Rick Moranis był gwiazdą kina lat 90. Po rodzinnej tragedii rzucił karierę
Rick Moranis to aktor znany z takich komedii i filmów familijnych, jak "Kochanie, zmniejszyłem dzieciaki" czy "Pogromcy duchów". W drugiej połowie lat 90., będąc u szczytu popularności, aktor usunął się w cień. 18 kwietnia Moranis skończył 71 lat. Czy jest szansa, że wróci na ekran?
- Absolutnie niczego nie żałuję. Moje życie jest cudowne - powiedział Rick Moranis w rozmowie z "The Hollywood Reporter" w 2015 roku, gdy zapytano go o decyzję o zakończeniu kariery. Aktor, który 18 kwietnia skończy 71 lat, był popularną gwiazdą lat 80. i 90. XX wieku. Po zdobyciu rozpoznawalności dzięki kanadyjskiemu show "Second City Television", zagrał w takich hitach jak "Pogromcy duchów", "Kochanie, zmniejszyłem dzieciaki", a także "Sklepik z horrorami".
Jednak gdy w 1991 roku na raka piersi zmarła jego żona, kostiumografka Ann Belsky, z którą wychowywał dwójkę dzieci, aktor wycofał się z Hollywood. - Zrobiłem sobie krótką przerwę, która przerodziła się w dłuższą – powiedział "THR". - Rzeczy przytrafiają się ludziom przez cały czas, a ludzie dostosowują się, zmieniają karierę, przeprowadzają się do innego miasta. Naprawdę to wszystko, co zrobiłem.
W najnowszym odcinku podcastu "Clickbait" pochylamy się nad "Mocnym tematem" Netfliksa, załamujemy ręce nad szokującą decyzją Disney+, rzucamy okiem na "Nową konstelację" i jedziemy do Włoch z "Ripleyem". Znajdź nas na Spotify, Apple Podcasts, YouTube, w Audiotece czy Open FM. Możesz też posłuchać poniżej:
"Pogromcy duchów"
"Pogromcy duchów" z 1984 roku przynieśli Moranisowi sławę. Zagrał tam Louisa Tully’ego, którego nawiedza duch. - Nie można grać z Billem Murrayem, Danem Aykroydem i Haroldem Ramisem i nie bawić się świetnie – powiedział w jednym z wywiadów. - Kiedy reżyser [Ivan Reitman] zadzwonił do mnie z propozycją, po prostu musiałem się zgodzić.
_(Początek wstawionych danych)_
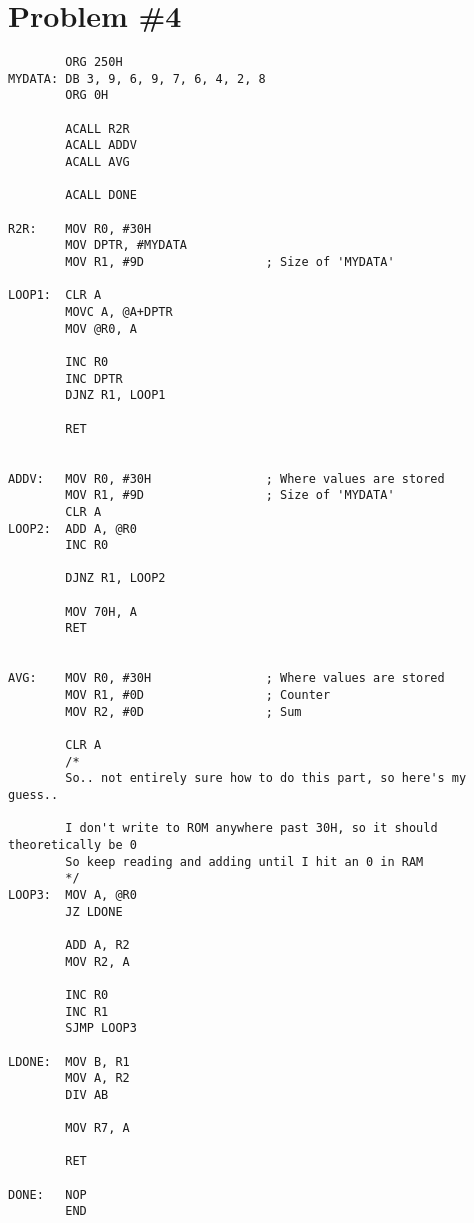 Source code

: \documentclass[12pt]{article}
\begin{document}
\section{Problem \#4}
\begin{verbatim}
        ORG 250H
MYDATA: DB 3, 9, 6, 9, 7, 6, 4, 2, 8
        ORG 0H

        ACALL R2R
        ACALL ADDV
        ACALL AVG

        ACALL DONE

R2R:    MOV R0, #30H
        MOV DPTR, #MYDATA
        MOV R1, #9D                 ; Size of 'MYDATA'

LOOP1:  CLR A
        MOVC A, @A+DPTR
        MOV @R0, A

        INC R0
        INC DPTR
        DJNZ R1, LOOP1

        RET


ADDV:   MOV R0, #30H                ; Where values are stored
        MOV R1, #9D                 ; Size of 'MYDATA'
        CLR A
LOOP2:  ADD A, @R0
        INC R0

        DJNZ R1, LOOP2

        MOV 70H, A
        RET


AVG:    MOV R0, #30H                ; Where values are stored
        MOV R1, #0D                 ; Counter
        MOV R2, #0D                 ; Sum

        CLR A
        /*
        So.. not entirely sure how to do this part, so here's my guess..

        I don't write to ROM anywhere past 30H, so it should theoretically be 0
        So keep reading and adding until I hit an 0 in RAM
        */
LOOP3:  MOV A, @R0
        JZ LDONE

        ADD A, R2
        MOV R2, A

        INC R0
        INC R1
        SJMP LOOP3

LDONE:  MOV B, R1
        MOV A, R2
        DIV AB

        MOV R7, A

        RET

DONE:   NOP
        END
\end{verbatim}
\end{document}
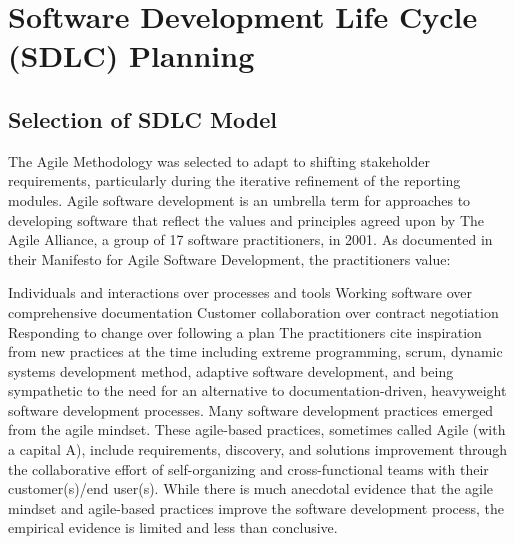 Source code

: \documentclass[12pt,a4paper]{report}
\begin{document}
\section{Software Development Life Cycle (SDLC) Planning}
\subsection{Selection of SDLC Model}
The Agile Methodology was selected to adapt to shifting stakeholder requirements, particularly during the iterative refinement of the reporting modules.
Agile software development is an umbrella term for approaches to developing software that reflect the values and principles agreed upon by The Agile Alliance, a group of 17 software practitioners, in 2001. As documented in their Manifesto for Agile Software Development, the practitioners value: 

Individuals and interactions over processes and tools
Working software over comprehensive documentation
Customer collaboration over contract negotiation
Responding to change over following a plan
The practitioners cite inspiration from new practices at the time including extreme programming, scrum, dynamic systems development method, adaptive software development, and being sympathetic to the need for an alternative to documentation-driven, heavyweight software development processes.
Many software development practices emerged from the agile mindset. These agile-based practices, sometimes called Agile (with a capital A), include requirements, discovery, and solutions improvement through the collaborative effort of self-organizing and cross-functional teams with their customer(s)/end user(s).
While there is much anecdotal evidence that the agile mindset and agile-based practices improve the software development process, the empirical evidence is limited and less than conclusive.
\end{document}

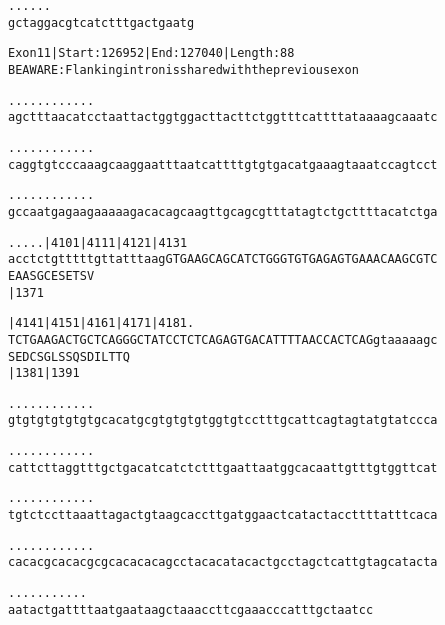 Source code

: \documentclass{article}
\begin{document}
\newpage
\begin{alltt}
.    .    .    .    .    .
gctaggacgtcatctttgactgaatg
\end{alltt}
\newpage
\begin{alltt}
Exon 11 | Start: 126952 | End: 127040 | Length: 88
BE AWARE: Flanking intron is shared with the previous exon

.    .    .    .    .    .    .    .    .    .    .    .    
agctttaacatcctaattactggtggacttacttctggtttcattttataaaagcaaatc

.    .    .    .    .    .    .    .    .    .    .    .    
caggtgtcccaaagcaaggaatttaatcattttgtgtgacatgaaagtaaatccagtcct

.    .    .    .    .    .    .    .    .    .    .    .    
gccaatgagaagaaaaagacacagcaagttgcagcgtttatagtctgcttttacatctga

.    .    .    .    .     |4101     |4111     |4121     |4131
acctctgtttttgttatttaagGTGAAGCAGCATCTGGGTGTGAGAGTGAAACAAGCGTC
                        E  A  A  S  G  C  E  S  E  T  S  V  
                                    |1371                   

      |4141     |4151     |4161     |4171     |4181    .    
TCTGAAGACTGCTCAGGGCTATCCTCTCAGAGTGACATTTTAACCACTCAGgtaaaaagc
S  E  D  C  S  G  L  S  S  Q  S  D  I  L  T  T  Q           
      |1381                         |1391                   

.    .    .    .    .    .    .    .    .    .    .    .    
gtgtgtgtgtgtgcacatgcgtgtgtgtggtgtcctttgcattcagtagtatgtatccca

.    .    .    .    .    .    .    .    .    .    .    .    
cattcttaggtttgctgacatcatctctttgaattaatggcacaattgtttgtggttcat

.    .    .    .    .    .    .    .    .    .    .    .    
tgtctccttaaattagactgtaagcaccttgatggaactcatactaccttttatttcaca

.    .    .    .    .    .    .    .    .    .    .    .    
cacacgcacacgcgcacacacagcctacacatacactgcctagctcattgtagcatacta

.    .    .    .    .    .    .    .    .    .    .
aatactgattttaatgaataagctaaaccttcgaaacccatttgctaatcc
\end{alltt}
\newpage
\end{document}
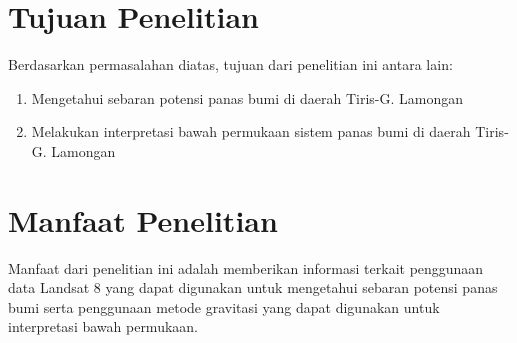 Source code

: \section{Tujuan Penelitian}
\hspace{22pt}Berdasarkan permasalahan diatas, tujuan dari penelitian ini antara lain:
\begin{enumerate}
    \item Mengetahui sebaran potensi panas bumi di daerah Tiris-G. Lamongan
    \item Melakukan interpretasi bawah permukaan sistem panas bumi di daerah Tiris-G. Lamongan
\end{enumerate}

\section{Manfaat Penelitian}
\hspace{22pt}Manfaat dari penelitian ini adalah memberikan informasi terkait penggunaan data Landsat 8 yang dapat digunakan untuk mengetahui sebaran potensi panas bumi serta penggunaan metode gravitasi yang dapat digunakan untuk interpretasi bawah permukaan.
Do roli Tully’ego powrócił w 1989 r. w "Pogromcach duchów II".
"Kochanie, zmniejszyłem dzieciaki"
Młodsza publiczność poznała Ricka Moranisa dzięki produkcji Disneya "Kochanie, zmniejszyłem dzieciaki", gdzie zagrał tatę-wynalazcę, który przypadkowo… skurczył swoje dzieci.
- Gdyby coś takiego nakręcono dzisiaj, zrobiono by to zupełnie inaczej, prawdopodobnie przy użyciu zielonego ekranu i materiałów generowanych komputerowo – powiedział aktor w wywiadzie w 2020 r. - Reżyser Joe Johnston miał tę wizję w głowie – dodał Moranis. - W tym filmie naprawdę byłem aktorem. Myślę, że kilka razy doprowadziłem go do szaleństwa, próbując dodać do tego więcej komedii, ponieważ zawsze szukałem sposobu, aby przeszkodzić i wrzucić więcej żartów, a biedny Joe po prostu chciał nakręcić swój film.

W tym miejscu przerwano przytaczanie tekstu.